Summary: Daniel is about to say sorry to God on behalf of his people, the Jews. In 'Part 1' I look at WHY he prayed (he understood scripture), HOW he prayed (intensely) and WHO he prayed to (his God, a covenant-keeping God, a great and awesome God). Part 2 will be WHAT he prayed.
Daniel’s prayer of confession Part 1
Today we are continuing our mini-series on prayer, and looking at an amazing prayer which teaches us about saying sorry. It’s a prayer which the prophet Daniel said; we find it in Daniel 9. I’m going to start to look at it this week and complete it next week.
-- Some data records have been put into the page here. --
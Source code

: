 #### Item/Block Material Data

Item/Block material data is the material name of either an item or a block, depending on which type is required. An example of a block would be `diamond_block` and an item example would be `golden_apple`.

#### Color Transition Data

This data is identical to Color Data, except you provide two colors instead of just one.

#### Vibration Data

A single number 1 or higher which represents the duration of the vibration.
Before we look at Daniel’s prayer, let me give a quick recap on Daniel. I imagine most of us know the main points of his story. Daniel was living in Jerusalem, probably a teenager, when King Nebuchadnezzar of Babylon attacked Jerusalem. Daniel was taken into captivity to Babylon and there he served Nebuchadnezzar and his successors, but he remained faithful to the God of Israel.
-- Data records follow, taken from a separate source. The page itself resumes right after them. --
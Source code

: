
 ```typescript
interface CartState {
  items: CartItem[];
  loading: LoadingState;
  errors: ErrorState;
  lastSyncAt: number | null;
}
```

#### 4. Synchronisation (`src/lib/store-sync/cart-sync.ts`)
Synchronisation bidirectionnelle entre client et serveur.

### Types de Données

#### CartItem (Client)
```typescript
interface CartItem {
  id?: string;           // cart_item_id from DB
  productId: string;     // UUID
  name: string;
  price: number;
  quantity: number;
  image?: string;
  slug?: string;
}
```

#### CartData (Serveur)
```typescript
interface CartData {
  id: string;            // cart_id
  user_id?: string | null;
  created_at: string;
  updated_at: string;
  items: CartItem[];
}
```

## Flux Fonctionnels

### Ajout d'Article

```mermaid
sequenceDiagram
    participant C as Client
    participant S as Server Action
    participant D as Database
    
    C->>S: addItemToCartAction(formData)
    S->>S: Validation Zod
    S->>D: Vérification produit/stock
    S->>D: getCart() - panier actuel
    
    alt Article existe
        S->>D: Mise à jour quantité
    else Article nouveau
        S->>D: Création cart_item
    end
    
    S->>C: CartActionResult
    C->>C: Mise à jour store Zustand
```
At the beginning of the Book of Daniel, Daniel’s fellow Jews have an amazing moment when they refuse to bow down to a giant statue which Nebuchadnezzar made and they are thrown into a fiery furnace. Later, Nebuchadnezzar has a dream of another great statue and Daniel is able to interpret it. After that, Nebuchadnezzar has a dream of a tree, and once again Daniel interprets it. Later, Nebuchadnezzar dies and his son Belshazzar takes over. Belshazzar uses the vessels from the Jewish temple for his feast, and a hand appears and writes a mysterious message on the wall. Once again, Daniel interprets the message. Belshazzar gets booted out, and someone called Darius the Mede starts to rule. We don’t know exactly who he was. Some people think that Darius was a title, not a name, and Darius the Mede is another name for Cyrus. Maybe he was a governor under Cyrus. We just don’t know. But it was in the time of Darius the Mede that Daniel prayed.
By this time, many years have passed, and Daniel is probably about 80.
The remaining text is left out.